BEGIN EXERCISE INPUTS

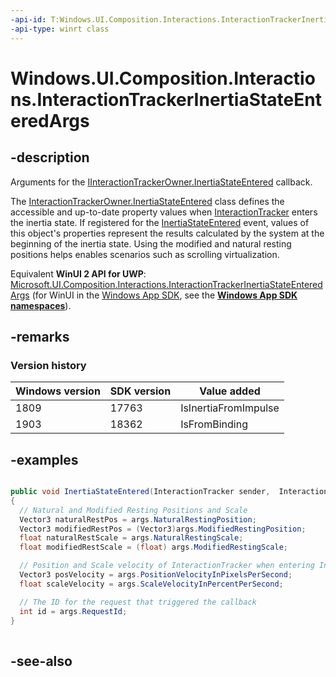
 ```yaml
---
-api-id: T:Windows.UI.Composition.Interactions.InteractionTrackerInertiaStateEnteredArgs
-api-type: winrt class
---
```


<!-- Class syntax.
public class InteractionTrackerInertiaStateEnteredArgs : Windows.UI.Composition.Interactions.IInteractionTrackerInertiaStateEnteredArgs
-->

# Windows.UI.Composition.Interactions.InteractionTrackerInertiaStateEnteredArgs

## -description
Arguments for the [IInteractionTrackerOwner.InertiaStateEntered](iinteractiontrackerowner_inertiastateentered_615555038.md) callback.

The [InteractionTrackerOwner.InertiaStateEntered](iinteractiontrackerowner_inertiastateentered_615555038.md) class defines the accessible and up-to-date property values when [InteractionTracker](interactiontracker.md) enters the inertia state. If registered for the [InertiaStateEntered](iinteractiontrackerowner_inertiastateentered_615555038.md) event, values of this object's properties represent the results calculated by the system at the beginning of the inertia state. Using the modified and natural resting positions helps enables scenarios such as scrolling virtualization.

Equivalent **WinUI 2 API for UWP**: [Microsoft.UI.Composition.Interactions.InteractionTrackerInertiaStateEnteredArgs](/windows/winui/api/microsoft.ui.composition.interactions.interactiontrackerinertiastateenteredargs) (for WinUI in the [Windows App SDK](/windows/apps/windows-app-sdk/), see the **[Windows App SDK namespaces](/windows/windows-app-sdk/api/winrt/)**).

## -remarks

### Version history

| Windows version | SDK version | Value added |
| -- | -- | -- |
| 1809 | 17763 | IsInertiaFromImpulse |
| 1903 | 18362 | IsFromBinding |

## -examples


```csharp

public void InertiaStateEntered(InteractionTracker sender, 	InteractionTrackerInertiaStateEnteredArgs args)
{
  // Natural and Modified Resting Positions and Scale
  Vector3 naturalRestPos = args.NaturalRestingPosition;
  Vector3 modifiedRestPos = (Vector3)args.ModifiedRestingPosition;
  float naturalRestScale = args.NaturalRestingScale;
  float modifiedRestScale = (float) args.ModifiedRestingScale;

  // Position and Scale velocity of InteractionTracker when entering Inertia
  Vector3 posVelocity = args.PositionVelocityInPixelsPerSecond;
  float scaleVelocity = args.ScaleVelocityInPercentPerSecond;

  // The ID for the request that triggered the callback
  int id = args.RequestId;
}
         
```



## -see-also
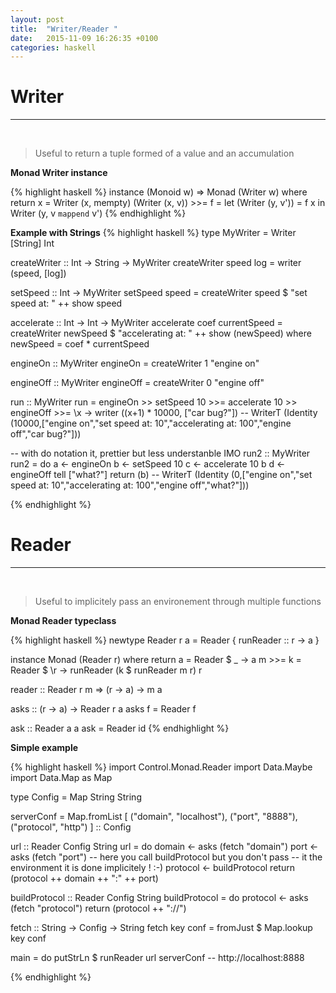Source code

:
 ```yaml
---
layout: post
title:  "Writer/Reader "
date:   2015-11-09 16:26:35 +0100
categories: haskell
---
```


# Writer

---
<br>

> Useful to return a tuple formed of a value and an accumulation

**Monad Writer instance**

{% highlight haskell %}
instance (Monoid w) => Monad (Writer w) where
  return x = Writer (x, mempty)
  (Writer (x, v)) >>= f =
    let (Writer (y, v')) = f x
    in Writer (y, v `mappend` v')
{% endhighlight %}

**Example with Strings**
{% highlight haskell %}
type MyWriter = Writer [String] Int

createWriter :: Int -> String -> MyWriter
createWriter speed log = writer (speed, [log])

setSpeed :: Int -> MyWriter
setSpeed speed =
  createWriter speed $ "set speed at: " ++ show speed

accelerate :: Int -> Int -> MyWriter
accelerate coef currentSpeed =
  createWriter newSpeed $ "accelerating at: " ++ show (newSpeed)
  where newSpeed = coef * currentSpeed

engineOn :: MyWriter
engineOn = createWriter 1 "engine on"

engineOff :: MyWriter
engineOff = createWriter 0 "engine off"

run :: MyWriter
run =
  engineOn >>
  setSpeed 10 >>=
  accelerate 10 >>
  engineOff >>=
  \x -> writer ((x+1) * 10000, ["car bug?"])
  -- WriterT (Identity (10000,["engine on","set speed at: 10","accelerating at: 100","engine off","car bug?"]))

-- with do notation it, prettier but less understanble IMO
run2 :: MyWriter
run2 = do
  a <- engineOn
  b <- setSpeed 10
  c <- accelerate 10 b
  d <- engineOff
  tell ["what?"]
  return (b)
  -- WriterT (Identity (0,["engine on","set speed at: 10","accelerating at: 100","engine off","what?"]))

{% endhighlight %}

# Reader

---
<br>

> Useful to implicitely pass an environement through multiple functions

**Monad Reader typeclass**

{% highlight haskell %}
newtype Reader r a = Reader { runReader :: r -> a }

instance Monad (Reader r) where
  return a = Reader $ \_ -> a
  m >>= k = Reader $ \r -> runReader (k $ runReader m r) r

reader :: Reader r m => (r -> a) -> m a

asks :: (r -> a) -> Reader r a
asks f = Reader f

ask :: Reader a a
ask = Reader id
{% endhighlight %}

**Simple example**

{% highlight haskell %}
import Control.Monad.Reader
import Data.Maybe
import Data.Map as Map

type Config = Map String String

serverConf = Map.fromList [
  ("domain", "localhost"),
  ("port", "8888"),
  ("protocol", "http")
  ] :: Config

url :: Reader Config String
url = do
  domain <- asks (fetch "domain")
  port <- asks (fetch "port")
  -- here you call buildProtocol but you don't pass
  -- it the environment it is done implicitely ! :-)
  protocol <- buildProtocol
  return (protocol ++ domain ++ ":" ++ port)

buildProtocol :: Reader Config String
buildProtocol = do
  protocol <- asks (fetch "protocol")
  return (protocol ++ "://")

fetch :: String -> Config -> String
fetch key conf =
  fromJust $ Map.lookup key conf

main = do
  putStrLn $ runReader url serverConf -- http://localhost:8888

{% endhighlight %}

END EXERCISE INPUTS

Could you restate the material word for word, skipping any pictures it holds?

#### THE COMPLETED TASK:
 ```yaml
---
-api-id: T:Windows.UI.Composition.Interactions.InteractionTrackerInertiaStateEnteredArgs
-api-type: winrt class
---
```


<!-- Class syntax.
public class InteractionTrackerInertiaStateEnteredArgs : Windows.UI.Composition.Interactions.IInteractionTrackerInertiaStateEnteredArgs
-->

# Windows.UI.Composition.Interactions.InteractionTrackerInertiaStateEnteredArgs

## -description
Arguments for the [IInteractionTrackerOwner.InertiaStateEntered](iinteractiontrackerowner_inertiastateentered_615555038.md) callback.

The [InteractionTrackerOwner.InertiaStateEntered](iinteractiontrackerowner_inertiastateentered_615555038.md) class defines the accessible and up-to-date property values when [InteractionTracker](interactiontracker.md) enters the inertia state. If registered for the [InertiaStateEntered](iinteractiontrackerowner_inertiastateentered_615555038.md) event, values of this object's properties represent the results calculated by the system at the beginning of the inertia state. Using the modified and natural resting positions helps enables scenarios such as scrolling virtualization.

Equivalent **WinUI 2 API for UWP**: [Microsoft.UI.Composition.Interactions.InteractionTrackerInertiaStateEnteredArgs](/windows/winui/api/microsoft.ui.composition.interactions.interactiontrackerinertiastateenteredargs) (for WinUI in the [Windows App SDK](/windows/apps/windows-app-sdk/), see the **[Windows App SDK namespaces](/windows/windows-app-sdk/api/winrt/)**).

## -remarks

### Version history

| Windows version | SDK version | Value added |
| -- | -- | -- |
| 1809 | 17763 | IsInertiaFromImpulse |
| 1903 | 18362 | IsFromBinding |

## -examples


```csharp

public void InertiaStateEntered(InteractionTracker sender, 	InteractionTrackerInertiaStateEnteredArgs args)
{
  // Natural and Modified Resting Positions and Scale
  Vector3 naturalRestPos = args.NaturalRestingPosition;
  Vector3 modifiedRestPos = (Vector3)args.ModifiedRestingPosition;
  float naturalRestScale = args.NaturalRestingScale;
  float modifiedRestScale = (float) args.ModifiedRestingScale;

  // Position and Scale velocity of InteractionTracker when entering Inertia
  Vector3 posVelocity = args.PositionVelocityInPixelsPerSecond;
  float scaleVelocity = args.ScaleVelocityInPercentPerSecond;

  // The ID for the request that triggered the callback
  int id = args.RequestId;
}
         
```



## -see-also
Source code

:
 ```yaml
---
layout: post
title:  "Writer/Reader "
date:   2015-11-09 16:26:35 +0100
categories: haskell
---
```


# Writer

---
<br>

> Useful to return a tuple formed of a value and an accumulation

**Monad Writer instance**

{% highlight haskell %}
instance (Monoid w) => Monad (Writer w) where
  return x = Writer (x, mempty)
  (Writer (x, v)) >>= f =
    let (Writer (y, v')) = f x
    in Writer (y, v `mappend` v')
{% endhighlight %}

**Example with Strings**
{% highlight haskell %}
type MyWriter = Writer [String] Int

createWriter :: Int -> String -> MyWriter
createWriter speed log = writer (speed, [log])

setSpeed :: Int -> MyWriter
setSpeed speed =
  createWriter speed $ "set speed at: " ++ show speed

accelerate :: Int -> Int -> MyWriter
accelerate coef currentSpeed =
  createWriter newSpeed $ "accelerating at: " ++ show (newSpeed)
  where newSpeed = coef * currentSpeed

engineOn :: MyWriter
engineOn = createWriter 1 "engine on"

engineOff :: MyWriter
engineOff = createWriter 0 "engine off"

run :: MyWriter
run =
  engineOn >>
  setSpeed 10 >>=
  accelerate 10 >>
  engineOff >>=
  \x -> writer ((x+1) * 10000, ["car bug?"])
  -- WriterT (Identity (10000,["engine on","set speed at: 10","accelerating at: 100","engine off","car bug?"]))

-- with do notation it, prettier but less understanble IMO
run2 :: MyWriter
run2 = do
  a <- engineOn
  b <- setSpeed 10
  c <- accelerate 10 b
  d <- engineOff
  tell ["what?"]
  return (b)
  -- WriterT (Identity (0,["engine on","set speed at: 10","accelerating at: 100","engine off","what?"]))

{% endhighlight %}

# Reader

---
<br>

> Useful to implicitely pass an environement through multiple functions

**Monad Reader typeclass**

{% highlight haskell %}
newtype Reader r a = Reader { runReader :: r -> a }

instance Monad (Reader r) where
  return a = Reader $ \_ -> a
  m >>= k = Reader $ \r -> runReader (k $ runReader m r) r

reader :: Reader r m => (r -> a) -> m a

asks :: (r -> a) -> Reader r a
asks f = Reader f

ask :: Reader a a
ask = Reader id
{% endhighlight %}

**Simple example**

{% highlight haskell %}
import Control.Monad.Reader
import Data.Maybe
import Data.Map as Map

type Config = Map String String

serverConf = Map.fromList [
  ("domain", "localhost"),
  ("port", "8888"),
  ("protocol", "http")
  ] :: Config

url :: Reader Config String
url = do
  domain <- asks (fetch "domain")
  port <- asks (fetch "port")
  -- here you call buildProtocol but you don't pass
  -- it the environment it is done implicitely ! :-)
  protocol <- buildProtocol
  return (protocol ++ domain ++ ":" ++ port)

buildProtocol :: Reader Config String
buildProtocol = do
  protocol <- asks (fetch "protocol")
  return (protocol ++ "://")

fetch :: String -> Config -> String
fetch key conf =
  fromJust $ Map.lookup key conf

main = do
  putStrLn $ runReader url serverConf -- http://localhost:8888

{% endhighlight %}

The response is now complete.